# Exercise directions
Report each line of the listing below that holds "options".

# Task input
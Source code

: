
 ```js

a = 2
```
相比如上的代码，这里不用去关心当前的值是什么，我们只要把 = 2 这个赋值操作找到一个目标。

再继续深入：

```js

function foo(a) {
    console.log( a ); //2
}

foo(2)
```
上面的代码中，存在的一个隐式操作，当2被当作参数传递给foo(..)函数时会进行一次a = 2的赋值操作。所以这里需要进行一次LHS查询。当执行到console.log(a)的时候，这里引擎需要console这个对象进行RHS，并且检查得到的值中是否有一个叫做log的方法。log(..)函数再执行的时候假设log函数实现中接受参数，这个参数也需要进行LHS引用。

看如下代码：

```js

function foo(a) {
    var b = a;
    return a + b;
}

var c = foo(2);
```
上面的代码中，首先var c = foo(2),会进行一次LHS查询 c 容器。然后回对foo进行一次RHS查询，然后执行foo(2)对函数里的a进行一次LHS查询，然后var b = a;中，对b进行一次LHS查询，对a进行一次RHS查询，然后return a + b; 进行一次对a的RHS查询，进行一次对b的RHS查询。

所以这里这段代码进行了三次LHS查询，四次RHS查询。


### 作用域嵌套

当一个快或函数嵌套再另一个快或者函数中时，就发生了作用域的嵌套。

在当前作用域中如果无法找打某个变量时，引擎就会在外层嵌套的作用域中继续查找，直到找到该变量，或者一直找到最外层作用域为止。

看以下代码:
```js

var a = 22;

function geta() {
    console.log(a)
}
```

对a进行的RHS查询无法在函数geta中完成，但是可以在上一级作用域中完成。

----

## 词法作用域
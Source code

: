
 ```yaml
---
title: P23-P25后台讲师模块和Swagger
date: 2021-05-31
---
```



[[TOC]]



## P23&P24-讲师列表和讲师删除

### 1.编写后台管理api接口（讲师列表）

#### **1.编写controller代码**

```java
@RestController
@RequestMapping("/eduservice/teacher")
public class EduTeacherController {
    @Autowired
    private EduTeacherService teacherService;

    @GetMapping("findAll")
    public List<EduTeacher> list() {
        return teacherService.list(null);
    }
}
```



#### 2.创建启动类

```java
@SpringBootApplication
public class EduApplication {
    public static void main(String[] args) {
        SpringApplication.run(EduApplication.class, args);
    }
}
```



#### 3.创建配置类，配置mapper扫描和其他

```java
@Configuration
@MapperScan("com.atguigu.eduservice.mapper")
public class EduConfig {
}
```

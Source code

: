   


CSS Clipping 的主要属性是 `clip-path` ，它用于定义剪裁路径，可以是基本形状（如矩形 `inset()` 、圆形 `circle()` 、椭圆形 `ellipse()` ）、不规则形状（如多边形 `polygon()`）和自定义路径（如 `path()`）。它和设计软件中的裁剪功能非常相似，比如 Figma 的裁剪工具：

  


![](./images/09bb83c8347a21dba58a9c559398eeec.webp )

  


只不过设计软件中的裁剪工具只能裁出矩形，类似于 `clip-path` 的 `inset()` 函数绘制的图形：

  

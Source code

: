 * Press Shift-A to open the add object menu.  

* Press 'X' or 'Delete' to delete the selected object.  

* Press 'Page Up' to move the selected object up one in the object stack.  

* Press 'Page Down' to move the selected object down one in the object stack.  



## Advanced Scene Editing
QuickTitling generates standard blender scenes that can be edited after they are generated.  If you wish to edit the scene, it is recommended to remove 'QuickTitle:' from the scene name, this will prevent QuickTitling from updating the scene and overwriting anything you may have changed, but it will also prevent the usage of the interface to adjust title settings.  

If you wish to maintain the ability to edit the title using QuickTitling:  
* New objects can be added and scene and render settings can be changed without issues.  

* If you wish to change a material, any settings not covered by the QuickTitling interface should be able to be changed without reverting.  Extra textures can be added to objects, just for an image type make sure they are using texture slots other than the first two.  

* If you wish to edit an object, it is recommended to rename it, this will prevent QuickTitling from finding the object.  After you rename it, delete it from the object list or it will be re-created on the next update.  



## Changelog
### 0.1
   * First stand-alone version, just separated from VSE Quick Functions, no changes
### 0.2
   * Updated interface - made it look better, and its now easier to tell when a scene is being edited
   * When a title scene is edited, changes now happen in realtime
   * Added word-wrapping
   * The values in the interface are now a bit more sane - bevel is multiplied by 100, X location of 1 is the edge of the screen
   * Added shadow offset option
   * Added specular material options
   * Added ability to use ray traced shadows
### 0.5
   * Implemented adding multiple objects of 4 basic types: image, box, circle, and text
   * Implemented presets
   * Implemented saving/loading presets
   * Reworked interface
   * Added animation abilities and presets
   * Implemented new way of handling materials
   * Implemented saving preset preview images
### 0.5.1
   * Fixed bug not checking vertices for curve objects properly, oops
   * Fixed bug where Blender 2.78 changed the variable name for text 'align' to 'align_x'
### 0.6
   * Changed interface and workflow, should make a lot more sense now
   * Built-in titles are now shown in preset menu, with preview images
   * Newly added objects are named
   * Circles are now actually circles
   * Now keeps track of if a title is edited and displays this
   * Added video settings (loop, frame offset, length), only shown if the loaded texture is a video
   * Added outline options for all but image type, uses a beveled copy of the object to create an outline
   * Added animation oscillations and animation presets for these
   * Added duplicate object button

# Written solution
   * Added specular material options
   * Added outline options for all but image type, uses a beveled copy of the object to create an outline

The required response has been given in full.